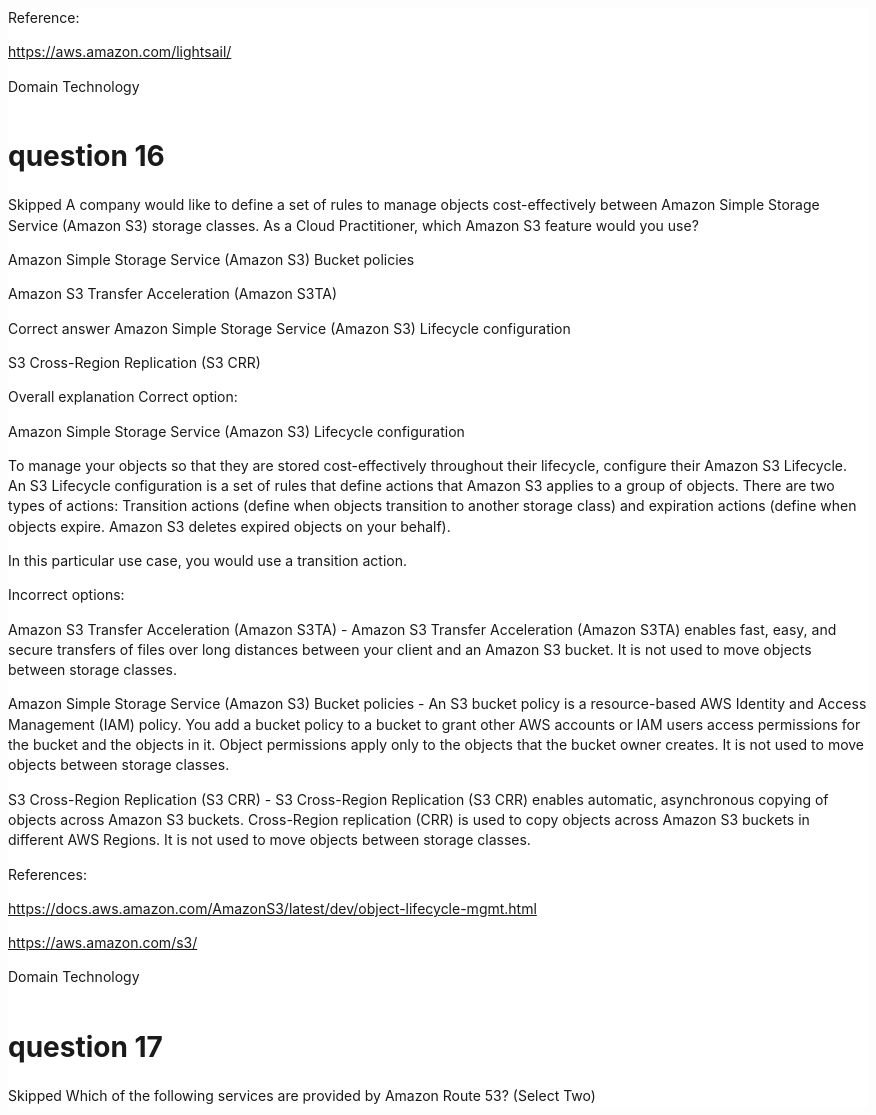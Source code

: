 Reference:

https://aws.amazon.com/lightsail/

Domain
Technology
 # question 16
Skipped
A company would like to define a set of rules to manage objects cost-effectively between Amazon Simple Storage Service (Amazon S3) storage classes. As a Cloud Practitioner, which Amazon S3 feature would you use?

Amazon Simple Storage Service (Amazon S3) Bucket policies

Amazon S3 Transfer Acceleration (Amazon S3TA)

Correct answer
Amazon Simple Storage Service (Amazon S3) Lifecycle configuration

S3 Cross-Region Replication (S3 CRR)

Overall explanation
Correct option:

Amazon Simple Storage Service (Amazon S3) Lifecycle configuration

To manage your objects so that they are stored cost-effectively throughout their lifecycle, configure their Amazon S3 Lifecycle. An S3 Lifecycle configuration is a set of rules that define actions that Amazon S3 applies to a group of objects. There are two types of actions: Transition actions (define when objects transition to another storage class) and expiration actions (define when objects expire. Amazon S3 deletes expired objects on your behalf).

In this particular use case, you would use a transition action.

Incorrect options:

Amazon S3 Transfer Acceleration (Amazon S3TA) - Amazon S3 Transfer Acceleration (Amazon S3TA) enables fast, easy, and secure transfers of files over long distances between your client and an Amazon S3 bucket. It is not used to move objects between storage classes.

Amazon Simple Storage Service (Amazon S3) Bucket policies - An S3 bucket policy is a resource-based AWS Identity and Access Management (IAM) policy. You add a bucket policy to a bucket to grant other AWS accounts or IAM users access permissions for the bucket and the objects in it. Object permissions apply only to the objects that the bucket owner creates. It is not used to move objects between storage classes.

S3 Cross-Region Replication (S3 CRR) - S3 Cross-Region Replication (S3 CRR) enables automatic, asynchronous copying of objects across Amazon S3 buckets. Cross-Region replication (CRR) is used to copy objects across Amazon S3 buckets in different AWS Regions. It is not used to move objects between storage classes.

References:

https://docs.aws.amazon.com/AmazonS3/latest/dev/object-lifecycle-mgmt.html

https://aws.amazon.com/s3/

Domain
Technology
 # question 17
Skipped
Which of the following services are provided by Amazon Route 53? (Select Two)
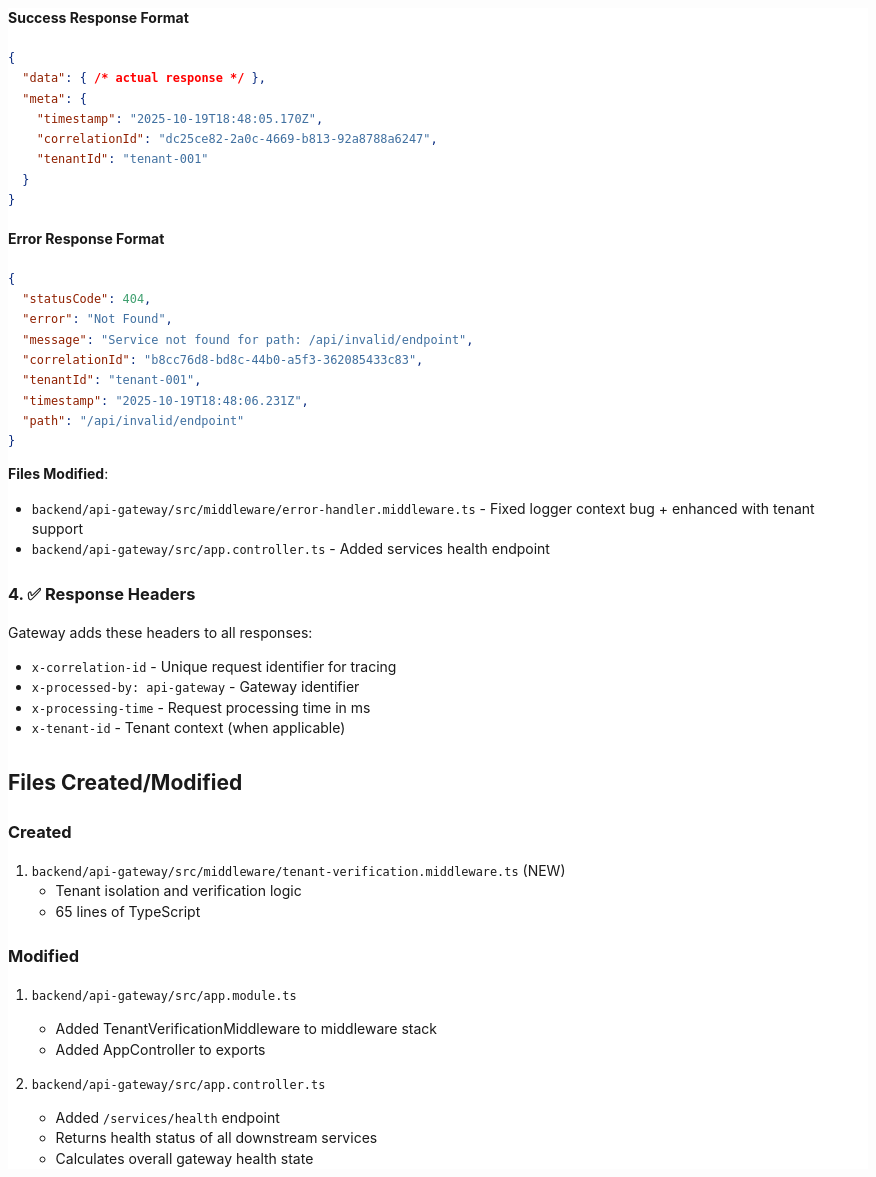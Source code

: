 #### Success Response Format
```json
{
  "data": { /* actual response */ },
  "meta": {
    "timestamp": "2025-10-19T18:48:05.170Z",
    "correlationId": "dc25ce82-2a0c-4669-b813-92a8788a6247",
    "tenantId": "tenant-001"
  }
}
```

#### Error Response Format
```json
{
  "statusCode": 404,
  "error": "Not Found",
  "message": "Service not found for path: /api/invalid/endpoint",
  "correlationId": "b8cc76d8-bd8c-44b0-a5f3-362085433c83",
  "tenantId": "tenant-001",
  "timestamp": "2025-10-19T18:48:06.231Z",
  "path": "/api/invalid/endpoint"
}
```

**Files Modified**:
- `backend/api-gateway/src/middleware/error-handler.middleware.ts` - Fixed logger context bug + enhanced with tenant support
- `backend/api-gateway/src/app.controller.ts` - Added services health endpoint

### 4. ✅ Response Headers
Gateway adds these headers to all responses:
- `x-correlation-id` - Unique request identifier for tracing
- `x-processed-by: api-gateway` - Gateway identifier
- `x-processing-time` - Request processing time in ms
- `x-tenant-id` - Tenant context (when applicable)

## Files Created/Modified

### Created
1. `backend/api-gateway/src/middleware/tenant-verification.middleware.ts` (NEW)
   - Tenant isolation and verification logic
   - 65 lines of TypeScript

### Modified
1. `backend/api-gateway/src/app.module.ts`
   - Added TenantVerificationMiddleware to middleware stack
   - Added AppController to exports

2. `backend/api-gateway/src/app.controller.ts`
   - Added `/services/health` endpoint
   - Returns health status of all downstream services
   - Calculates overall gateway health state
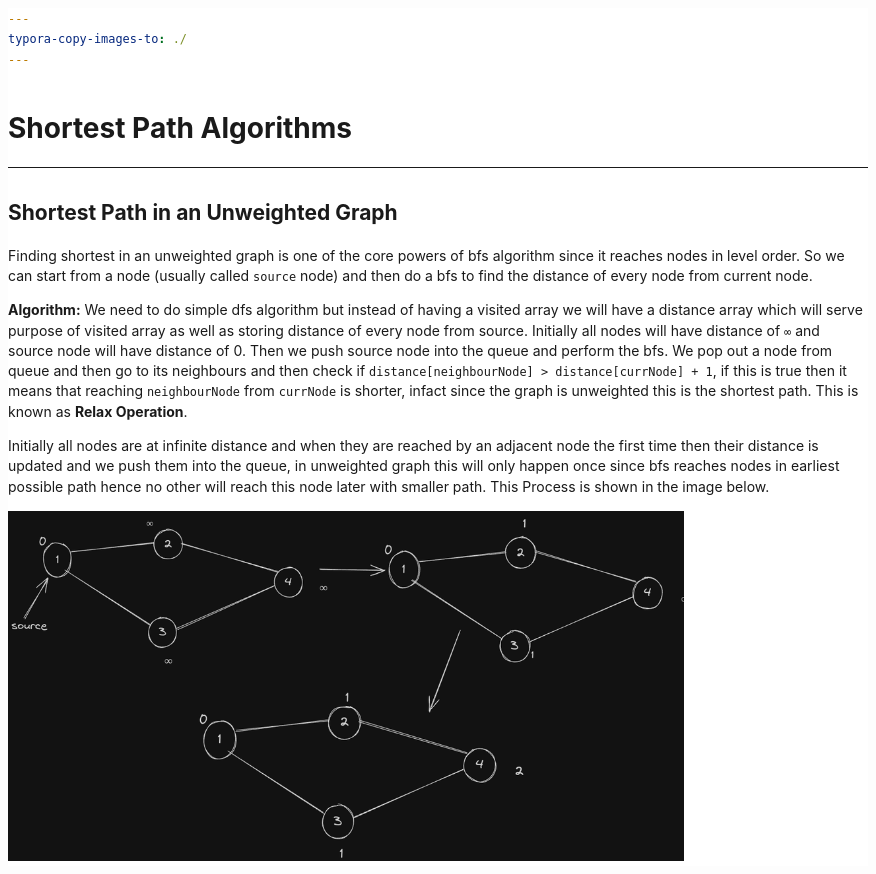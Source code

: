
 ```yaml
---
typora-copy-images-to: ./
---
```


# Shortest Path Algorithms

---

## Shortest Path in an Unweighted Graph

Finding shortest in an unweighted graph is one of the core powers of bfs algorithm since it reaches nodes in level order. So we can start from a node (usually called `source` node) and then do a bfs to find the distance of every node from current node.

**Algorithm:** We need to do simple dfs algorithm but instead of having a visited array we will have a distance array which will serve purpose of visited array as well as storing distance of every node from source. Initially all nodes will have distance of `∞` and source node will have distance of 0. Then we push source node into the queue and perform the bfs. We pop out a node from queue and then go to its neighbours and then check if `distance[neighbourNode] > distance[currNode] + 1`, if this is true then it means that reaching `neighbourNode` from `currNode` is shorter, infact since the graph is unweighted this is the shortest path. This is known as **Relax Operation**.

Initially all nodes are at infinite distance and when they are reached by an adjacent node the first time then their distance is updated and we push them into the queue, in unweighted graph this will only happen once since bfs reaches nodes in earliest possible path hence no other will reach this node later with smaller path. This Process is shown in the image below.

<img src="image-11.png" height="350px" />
______
■ Task description ■
Write out the listing above in full, word for word, with no pictures.

■ Output of the task ■
Source code

: Reference:

https://aws.amazon.com/lightsail/

Domain
Technology
 # question 16
Skipped
A company would like to define a set of rules to manage objects cost-effectively between Amazon Simple Storage Service (Amazon S3) storage classes. As a Cloud Practitioner, which Amazon S3 feature would you use?

Amazon Simple Storage Service (Amazon S3) Bucket policies

Amazon S3 Transfer Acceleration (Amazon S3TA)

Correct answer
Amazon Simple Storage Service (Amazon S3) Lifecycle configuration

S3 Cross-Region Replication (S3 CRR)

Overall explanation
Correct option:

Amazon Simple Storage Service (Amazon S3) Lifecycle configuration

To manage your objects so that they are stored cost-effectively throughout their lifecycle, configure their Amazon S3 Lifecycle. An S3 Lifecycle configuration is a set of rules that define actions that Amazon S3 applies to a group of objects. There are two types of actions: Transition actions (define when objects transition to another storage class) and expiration actions (define when objects expire. Amazon S3 deletes expired objects on your behalf).

In this particular use case, you would use a transition action.

Incorrect options:

Amazon S3 Transfer Acceleration (Amazon S3TA) - Amazon S3 Transfer Acceleration (Amazon S3TA) enables fast, easy, and secure transfers of files over long distances between your client and an Amazon S3 bucket. It is not used to move objects between storage classes.

Amazon Simple Storage Service (Amazon S3) Bucket policies - An S3 bucket policy is a resource-based AWS Identity and Access Management (IAM) policy. You add a bucket policy to a bucket to grant other AWS accounts or IAM users access permissions for the bucket and the objects in it. Object permissions apply only to the objects that the bucket owner creates. It is not used to move objects between storage classes.

S3 Cross-Region Replication (S3 CRR) - S3 Cross-Region Replication (S3 CRR) enables automatic, asynchronous copying of objects across Amazon S3 buckets. Cross-Region replication (CRR) is used to copy objects across Amazon S3 buckets in different AWS Regions. It is not used to move objects between storage classes.

References:

https://docs.aws.amazon.com/AmazonS3/latest/dev/object-lifecycle-mgmt.html

https://aws.amazon.com/s3/

Domain
Technology
 # question 17
Skipped
Which of the following services are provided by Amazon Route 53? (Select Two)
Source code

: #### Success Response Format
```json
{
  "data": { /* actual response */ },
  "meta": {
    "timestamp": "2025-10-19T18:48:05.170Z",
    "correlationId": "dc25ce82-2a0c-4669-b813-92a8788a6247",
    "tenantId": "tenant-001"
  }
}
```

#### Error Response Format
```json
{
  "statusCode": 404,
  "error": "Not Found",
  "message": "Service not found for path: /api/invalid/endpoint",
  "correlationId": "b8cc76d8-bd8c-44b0-a5f3-362085433c83",
  "tenantId": "tenant-001",
  "timestamp": "2025-10-19T18:48:06.231Z",
  "path": "/api/invalid/endpoint"
}
```

**Files Modified**:
- `backend/api-gateway/src/middleware/error-handler.middleware.ts` - Fixed logger context bug + enhanced with tenant support
- `backend/api-gateway/src/app.controller.ts` - Added services health endpoint

### 4. ✅ Response Headers
Gateway adds these headers to all responses:
- `x-correlation-id` - Unique request identifier for tracing
- `x-processed-by: api-gateway` - Gateway identifier
- `x-processing-time` - Request processing time in ms
- `x-tenant-id` - Tenant context (when applicable)

## Files Created/Modified

### Created
1. `backend/api-gateway/src/middleware/tenant-verification.middleware.ts` (NEW)
   - Tenant isolation and verification logic
   - 65 lines of TypeScript

### Modified
1. `backend/api-gateway/src/app.module.ts`
   - Added TenantVerificationMiddleware to middleware stack
   - Added AppController to exports

2. `backend/api-gateway/src/app.controller.ts`
   - Added `/services/health` endpoint
   - Returns health status of all downstream services
   - Calculates overall gateway health state
Source code

:
 ```yaml
---
typora-copy-images-to: ./
---
```


# Shortest Path Algorithms

---

## Shortest Path in an Unweighted Graph

Finding shortest in an unweighted graph is one of the core powers of bfs algorithm since it reaches nodes in level order. So we can start from a node (usually called `source` node) and then do a bfs to find the distance of every node from current node.

**Algorithm:** We need to do simple dfs algorithm but instead of having a visited array we will have a distance array which will serve purpose of visited array as well as storing distance of every node from source. Initially all nodes will have distance of `∞` and source node will have distance of 0. Then we push source node into the queue and perform the bfs. We pop out a node from queue and then go to its neighbours and then check if `distance[neighbourNode] > distance[currNode] + 1`, if this is true then it means that reaching `neighbourNode` from `currNode` is shorter, infact since the graph is unweighted this is the shortest path. This is known as **Relax Operation**.

Initially all nodes are at infinite distance and when they are reached by an adjacent node the first time then their distance is updated and we push them into the queue, in unweighted graph this will only happen once since bfs reaches nodes in earliest possible path hence no other will reach this node later with smaller path. This Process is shown in the image below.

<img src="image-11.png" height="350px" />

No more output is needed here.